Exercise requirements →
Please output exactly the part of the records below that opens with the line containing "### Linked Lists" and closes with the line containing "2. **Include problem", both lines included, and nothing else.

-------- Data to process

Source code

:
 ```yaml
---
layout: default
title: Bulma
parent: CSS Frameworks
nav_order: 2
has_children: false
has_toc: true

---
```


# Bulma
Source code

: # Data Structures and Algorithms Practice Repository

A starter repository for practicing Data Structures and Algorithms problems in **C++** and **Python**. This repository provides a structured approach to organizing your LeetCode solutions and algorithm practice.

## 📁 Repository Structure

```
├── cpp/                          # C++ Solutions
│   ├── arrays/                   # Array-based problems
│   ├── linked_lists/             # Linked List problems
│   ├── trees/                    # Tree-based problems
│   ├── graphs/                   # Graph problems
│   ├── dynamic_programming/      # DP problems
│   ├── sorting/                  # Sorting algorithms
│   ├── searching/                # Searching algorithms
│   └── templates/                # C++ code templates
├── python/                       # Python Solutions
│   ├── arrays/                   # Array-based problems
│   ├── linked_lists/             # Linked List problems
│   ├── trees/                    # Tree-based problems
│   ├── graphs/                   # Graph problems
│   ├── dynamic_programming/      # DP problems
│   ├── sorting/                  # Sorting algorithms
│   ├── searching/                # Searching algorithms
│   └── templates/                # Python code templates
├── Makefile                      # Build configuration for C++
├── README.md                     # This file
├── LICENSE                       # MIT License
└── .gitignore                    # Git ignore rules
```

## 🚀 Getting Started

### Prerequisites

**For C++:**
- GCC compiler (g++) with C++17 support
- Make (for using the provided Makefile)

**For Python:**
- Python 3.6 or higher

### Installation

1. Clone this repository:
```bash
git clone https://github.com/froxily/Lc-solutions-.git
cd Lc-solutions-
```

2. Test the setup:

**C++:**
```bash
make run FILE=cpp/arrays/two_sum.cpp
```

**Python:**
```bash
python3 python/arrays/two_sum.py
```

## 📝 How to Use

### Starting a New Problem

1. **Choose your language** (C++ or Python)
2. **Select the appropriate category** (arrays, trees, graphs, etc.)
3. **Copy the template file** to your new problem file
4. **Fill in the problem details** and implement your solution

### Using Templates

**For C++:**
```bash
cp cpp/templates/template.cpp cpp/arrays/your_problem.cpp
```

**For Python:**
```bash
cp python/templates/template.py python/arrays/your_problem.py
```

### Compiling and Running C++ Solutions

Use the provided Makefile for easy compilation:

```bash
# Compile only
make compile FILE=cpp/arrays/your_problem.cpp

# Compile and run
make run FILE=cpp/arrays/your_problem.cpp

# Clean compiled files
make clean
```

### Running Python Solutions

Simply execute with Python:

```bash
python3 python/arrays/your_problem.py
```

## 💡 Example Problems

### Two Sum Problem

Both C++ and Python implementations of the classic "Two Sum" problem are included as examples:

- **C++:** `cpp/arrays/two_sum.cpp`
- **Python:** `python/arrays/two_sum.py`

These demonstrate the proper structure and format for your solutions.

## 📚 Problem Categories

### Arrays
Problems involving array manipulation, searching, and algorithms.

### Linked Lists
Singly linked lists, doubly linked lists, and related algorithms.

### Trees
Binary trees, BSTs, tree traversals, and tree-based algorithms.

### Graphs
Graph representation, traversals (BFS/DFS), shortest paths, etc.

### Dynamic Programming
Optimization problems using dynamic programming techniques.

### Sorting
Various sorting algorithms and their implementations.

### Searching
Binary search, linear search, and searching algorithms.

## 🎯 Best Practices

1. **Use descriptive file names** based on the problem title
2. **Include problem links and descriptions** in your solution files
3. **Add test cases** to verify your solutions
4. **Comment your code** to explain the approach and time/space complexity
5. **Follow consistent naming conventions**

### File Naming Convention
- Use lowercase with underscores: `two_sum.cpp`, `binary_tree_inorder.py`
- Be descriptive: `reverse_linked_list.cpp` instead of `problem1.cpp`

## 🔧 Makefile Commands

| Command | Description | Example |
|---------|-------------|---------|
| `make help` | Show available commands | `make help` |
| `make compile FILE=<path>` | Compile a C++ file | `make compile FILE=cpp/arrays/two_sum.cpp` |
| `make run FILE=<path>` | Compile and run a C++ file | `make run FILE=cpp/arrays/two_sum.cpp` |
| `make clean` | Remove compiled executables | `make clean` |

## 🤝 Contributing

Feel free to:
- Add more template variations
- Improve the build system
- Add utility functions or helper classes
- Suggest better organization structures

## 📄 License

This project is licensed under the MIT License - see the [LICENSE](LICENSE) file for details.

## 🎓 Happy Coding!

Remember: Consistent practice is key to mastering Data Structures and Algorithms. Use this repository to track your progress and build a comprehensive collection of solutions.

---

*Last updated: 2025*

----------------

Answer to this task →
### Linked Lists
Singly linked lists, doubly linked lists, and related algorithms.

### Trees
Binary trees, BSTs, tree traversals, and tree-based algorithms.

### Graphs
Graph representation, traversals (BFS/DFS), shortest paths, etc.

### Dynamic Programming
Optimization problems using dynamic programming techniques.

### Sorting
Various sorting algorithms and their implementations.

### Searching
Binary search, linear search, and searching algorithms.

## 🎯 Best Practices

1. **Use descriptive file names** based on the problem title
2. **Include problem links and descriptions** in your solution files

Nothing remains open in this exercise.